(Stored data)
───

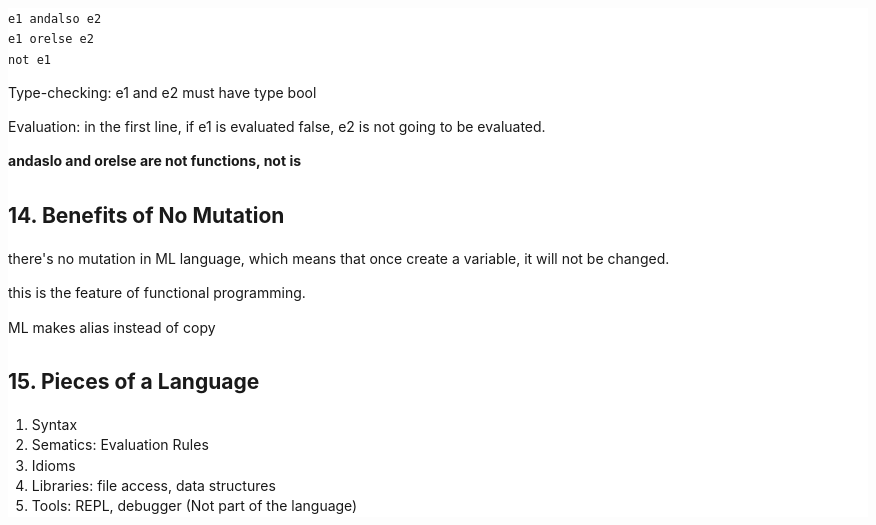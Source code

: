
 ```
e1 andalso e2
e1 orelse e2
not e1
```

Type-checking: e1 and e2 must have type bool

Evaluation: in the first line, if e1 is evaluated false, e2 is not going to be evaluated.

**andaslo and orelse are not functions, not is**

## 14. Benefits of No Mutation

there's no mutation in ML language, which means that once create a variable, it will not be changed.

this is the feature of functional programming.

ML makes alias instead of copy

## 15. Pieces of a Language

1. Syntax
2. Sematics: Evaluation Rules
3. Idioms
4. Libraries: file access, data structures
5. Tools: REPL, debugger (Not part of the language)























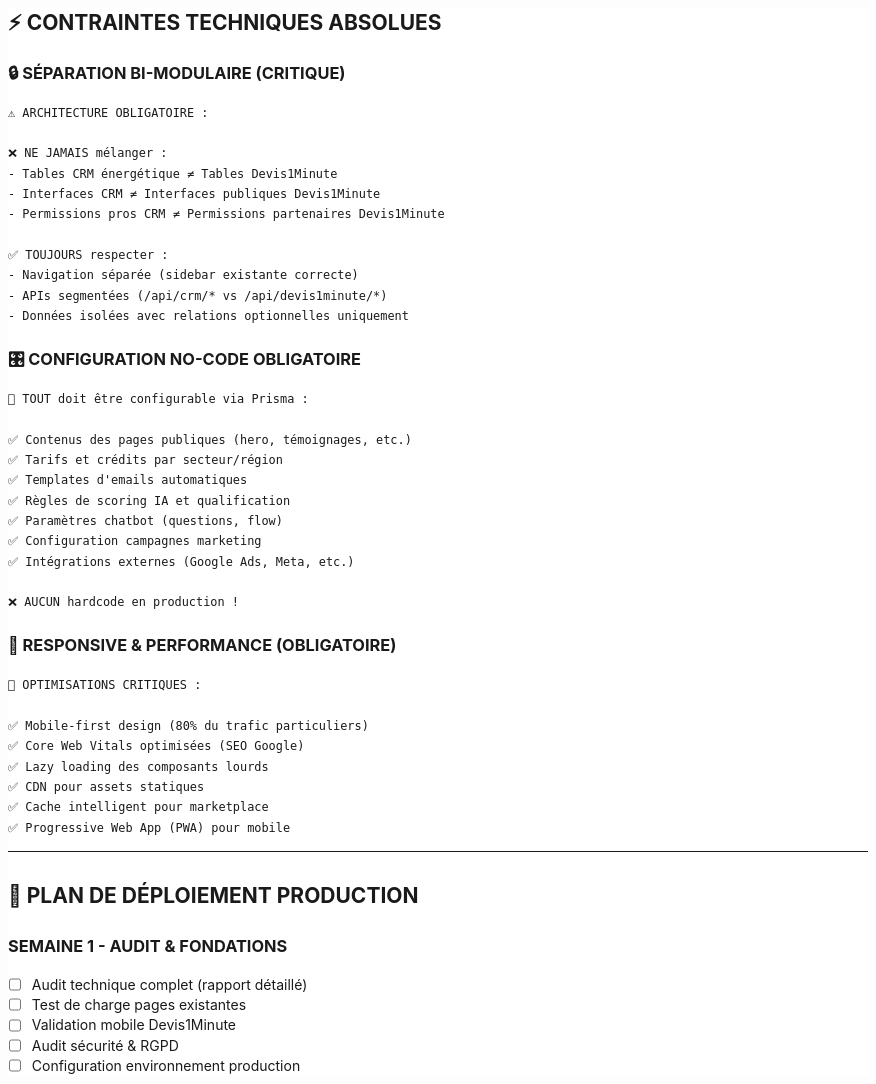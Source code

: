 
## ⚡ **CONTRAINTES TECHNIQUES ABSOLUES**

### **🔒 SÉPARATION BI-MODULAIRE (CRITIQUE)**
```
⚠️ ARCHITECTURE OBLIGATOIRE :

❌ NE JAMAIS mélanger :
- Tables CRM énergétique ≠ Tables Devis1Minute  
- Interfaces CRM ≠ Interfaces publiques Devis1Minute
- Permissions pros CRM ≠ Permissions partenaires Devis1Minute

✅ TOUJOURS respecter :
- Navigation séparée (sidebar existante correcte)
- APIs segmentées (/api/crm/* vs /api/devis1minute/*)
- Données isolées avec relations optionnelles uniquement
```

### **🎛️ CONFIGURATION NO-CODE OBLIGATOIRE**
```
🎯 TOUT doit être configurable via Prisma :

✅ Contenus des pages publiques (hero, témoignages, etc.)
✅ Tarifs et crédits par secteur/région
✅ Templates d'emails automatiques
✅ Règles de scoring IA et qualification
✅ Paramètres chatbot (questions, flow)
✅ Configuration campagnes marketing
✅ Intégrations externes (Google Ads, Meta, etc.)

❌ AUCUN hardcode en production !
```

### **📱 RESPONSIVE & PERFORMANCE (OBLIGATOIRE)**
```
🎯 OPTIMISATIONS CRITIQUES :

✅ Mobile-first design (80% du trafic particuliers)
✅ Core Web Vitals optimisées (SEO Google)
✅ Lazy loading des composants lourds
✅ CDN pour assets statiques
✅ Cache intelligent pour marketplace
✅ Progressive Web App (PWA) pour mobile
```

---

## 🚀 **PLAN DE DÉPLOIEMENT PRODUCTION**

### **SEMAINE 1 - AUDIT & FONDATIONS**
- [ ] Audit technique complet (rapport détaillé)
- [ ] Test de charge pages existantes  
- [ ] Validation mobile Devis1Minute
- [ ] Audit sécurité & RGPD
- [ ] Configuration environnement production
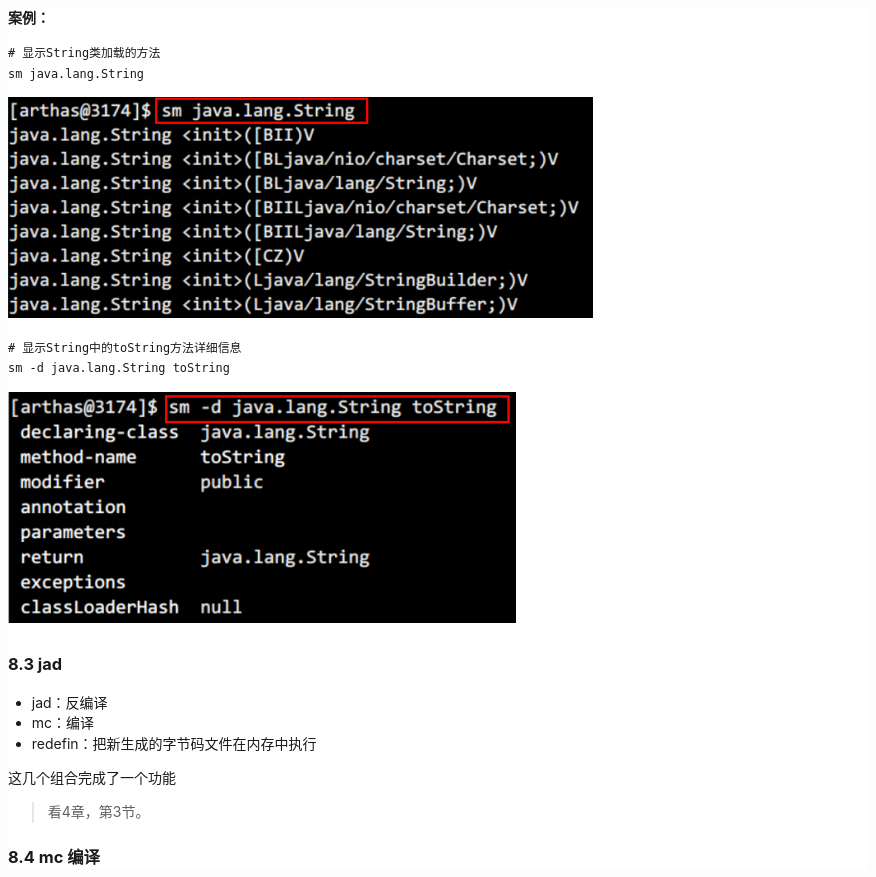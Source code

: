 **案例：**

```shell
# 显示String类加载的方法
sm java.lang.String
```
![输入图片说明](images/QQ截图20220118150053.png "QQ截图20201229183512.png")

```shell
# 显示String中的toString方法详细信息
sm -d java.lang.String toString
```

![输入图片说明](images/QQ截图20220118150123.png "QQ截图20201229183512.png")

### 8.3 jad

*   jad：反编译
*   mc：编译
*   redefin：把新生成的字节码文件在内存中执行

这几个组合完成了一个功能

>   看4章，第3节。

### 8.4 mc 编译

───

Aim of the exercise ::
For each line in the entries that holds "first", return that line.

Exercise answer ::
Evaluation: in the first line, if e1 is evaluated false, e2 is not going to be evaluated.
✅ Mobile-first design (80% du trafic particuliers)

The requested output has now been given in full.